- [RECORDS SUPPLIED]
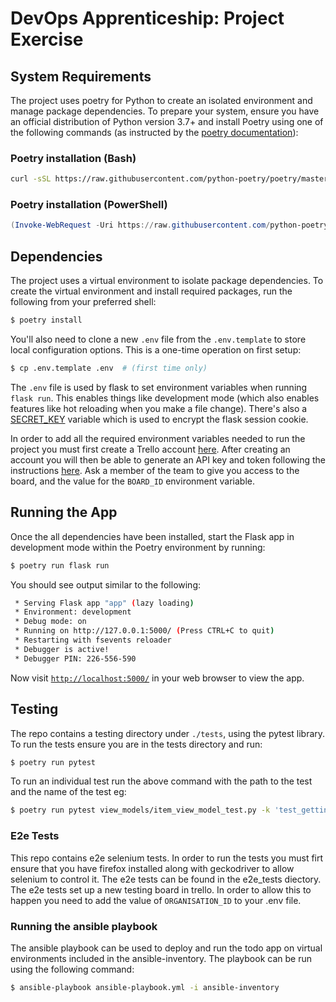# DevOps Apprenticeship: Project Exercise

## System Requirements

The project uses poetry for Python to create an isolated environment and manage package dependencies. To prepare your system, ensure you have an official distribution of Python version 3.7+ and install Poetry using one of the following commands (as instructed by the [poetry documentation](https://python-poetry.org/docs/#system-requirements)):

### Poetry installation (Bash)

```bash
curl -sSL https://raw.githubusercontent.com/python-poetry/poetry/master/install-poetry.py | python -
```

### Poetry installation (PowerShell)

```powershell
(Invoke-WebRequest -Uri https://raw.githubusercontent.com/python-poetry/poetry/master/install-poetry.py -UseBasicParsing).Content | python -
```

## Dependencies

The project uses a virtual environment to isolate package dependencies. To create the virtual environment and install required packages, run the following from your preferred shell:

```bash
$ poetry install
```

You'll also need to clone a new `.env` file from the `.env.template` to store local configuration options. This is a one-time operation on first setup:

```bash
$ cp .env.template .env  # (first time only)
```

The `.env` file is used by flask to set environment variables when running `flask run`. This enables things like development mode (which also enables features like hot reloading when you make a file change). There's also a [SECRET_KEY](https://flask.palletsprojects.com/en/1.1.x/config/#SECRET_KEY) variable which is used to encrypt the flask session cookie.

In order to add all the required environment variables needed to run the project you must first create a Trello account [here](https://trello.com/signup). After creating an account you will then be able to generate an API key and token following the instructions [here](https://trello.com/app-key). Ask a member of the team to give you access to the board, and the value for the `BOARD_ID` environment variable.
## Running the App

Once the all dependencies have been installed, start the Flask app in development mode within the Poetry environment by running:
```bash
$ poetry run flask run
```

You should see output similar to the following:
```bash
 * Serving Flask app "app" (lazy loading)
 * Environment: development
 * Debug mode: on
 * Running on http://127.0.0.1:5000/ (Press CTRL+C to quit)
 * Restarting with fsevents reloader
 * Debugger is active!
 * Debugger PIN: 226-556-590
```
Now visit [`http://localhost:5000/`](http://localhost:5000/) in your web browser to view the app.

## Testing
The repo contains a testing directory under `./tests`, using the pytest library. To run the tests ensure you are in the tests directory and run:
```bash
$ poetry run pytest
```

To run an individual test run the above command with the path to the test and the name of the test eg:
```bash
$ poetry run pytest view_models/item_view_model_test.py -k 'test_getting_to_do_items_returns_only_to_do_items'
```
### E2e Tests
This repo contains e2e selenium tests. In order to run the tests you must firt ensure that you have firefox installed along with geckodriver to allow selenium to control it. The e2e tests can be found in the e2e_tests diectory. The e2e tests set up a new testing board in trello. In order to allow this to happen you need to add the value of `ORGANISATION_ID` to your .env file.

### Running the ansible playbook
The ansible playbook can be used to deploy and run the todo app on virtual environments included in the ansible-inventory. The playbook can be run using the following command:
```bash
$ ansible-playbook ansible-playbook.yml -i ansible-inventory 
```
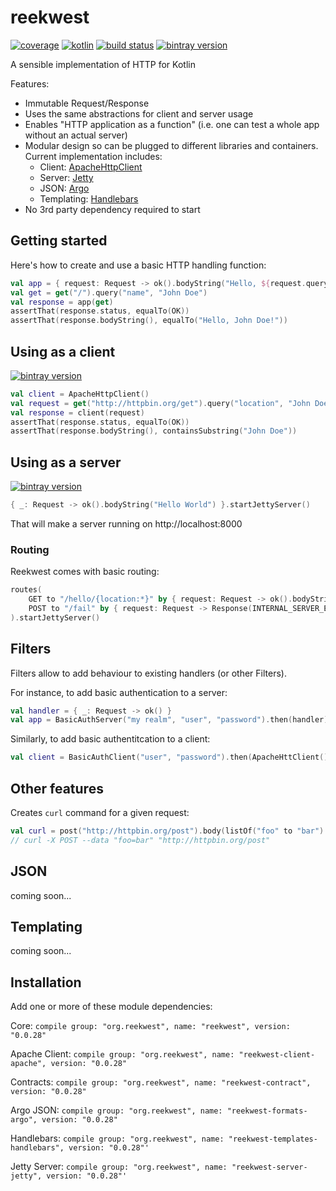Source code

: # reekwest

[![coverage](https://coveralls.io/repos/reekwest/reekwest/badge.svg?branch=master)](https://coveralls.io/github/reekwest/reekwest?branch=master)
[![kotlin](https://img.shields.io/badge/kotlin-1.1.2-blue.svg)](http://kotlinlang.org)
[![build status](https://travis-ci.org/reekwest/reekwest.svg?branch=master)](https://travis-ci.org/reekwest/reekwest)
[![bintray version](https://api.bintray.com/packages/reekwest/maven/reekwest/images/download.svg)](https://bintray.com/reekwest/maven/reekwest/_latestVersion)

A sensible implementation of HTTP for Kotlin

Features:
 * Immutable Request/Response
 * Uses the same abstractions for client and server usage
 * Enables "HTTP application as a function" (i.e. one can test a whole app without an actual server)
 * Modular design so can be plugged to different libraries and containers. Current implementation includes:
   * Client: [ApacheHttpClient](#using-as-a-client) 
   * Server: [Jetty](#using-as-a-server)
   * JSON: [Argo](#json)
   * Templating: [Handlebars](#templating)
 * No 3rd party dependency required to start

## Getting started

Here's how to create and use a basic HTTP handling function:

```kotlin
val app = { request: Request -> ok().bodyString("Hello, ${request.query("name")}!") }
val get = get("/").query("name", "John Doe")
val response = app(get)
assertThat(response.status, equalTo(OK))
assertThat(response.bodyString(), equalTo("Hello, John Doe!"))
```

## Using as a client

[![bintray version](https://api.bintray.com/packages/reekwest/maven/reekwest/images/download.svg)](https://bintray.com/reekwest/maven/reekwest-client-apache/_latestVersion)

```kotlin
val client = ApacheHttpClient()
val request = get("http://httpbin.org/get").query("location", "John Doe")
val response = client(request)
assertThat(response.status, equalTo(OK))
assertThat(response.bodyString(), containsSubstring("John Doe"))
```

## Using as a server

[![bintray version](https://api.bintray.com/packages/reekwest/maven/reekwest/images/download.svg)](https://bintray.com/reekwest/maven/reekwest-server-jetty/_latestVersion)

```kotlin
{ _: Request -> ok().bodyString("Hello World") }.startJettyServer()
```

That will make a server running on http://localhost:8000

### Routing

Reekwest comes with basic routing:

```kotlin
routes(
    GET to "/hello/{location:*}" by { request: Request -> ok().bodyString("Hello, ${request.path("location")}!") },
    POST to "/fail" by { request: Request -> Response(INTERNAL_SERVER_ERROR) }
).startJettyServer()
```

## Filters

Filters allow to add behaviour to existing handlers (or other Filters). 

For instance, to add basic authentication to a server:

```kotlin
val handler = { _: Request -> ok() }
val app = BasicAuthServer("my realm", "user", "password").then(handler)
```

Similarly, to add basic authentitcation to a client:

```kotlin
val client = BasicAuthClient("user", "password").then(ApacheHttClient())
```

## Other features

Creates `curl` command for a given request:

```kotlin
val curl = post("http://httpbin.org/post").body(listOf("foo" to "bar").toBody()).toCurl()
// curl -X POST --data "foo=bar" "http://httpbin.org/post"
```

## JSON

coming soon...

## Templating

coming soon...

## Installation

Add one or more of these module dependencies:


Core: ```compile group: "org.reekwest", name: "reekwest", version: "0.0.28"```

Apache Client: ```compile group: "org.reekwest", name: "reekwest-client-apache", version: "0.0.28"```

Contracts: ```compile group: "org.reekwest", name: "reekwest-contract", version: "0.0.28"```

Argo JSON: ```compile group: "org.reekwest", name: "reekwest-formats-argo", version: "0.0.28"```

Handlebars: ```compile group: "org.reekwest", name: "reekwest-templates-handlebars", version: "0.0.28"'```

Jetty Server: ```compile group: "org.reekwest", name: "reekwest-server-jetty", version: "0.0.28"'```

- [ASSIGNMENT]
Would you repeat exactly, and only, the lines from the start of the records above through the line containing "The project uses poetry", with the pictures omitted?

- [WRITTEN ANSWER]
# DevOps Apprenticeship: Project Exercise

## System Requirements

The project uses poetry for Python to create an isolated environment and manage package dependencies. To prepare your system, ensure you have an official distribution of Python version 3.7+ and install Poetry using one of the following commands (as instructed by the [poetry documentation](https://python-poetry.org/docs/#system-requirements)):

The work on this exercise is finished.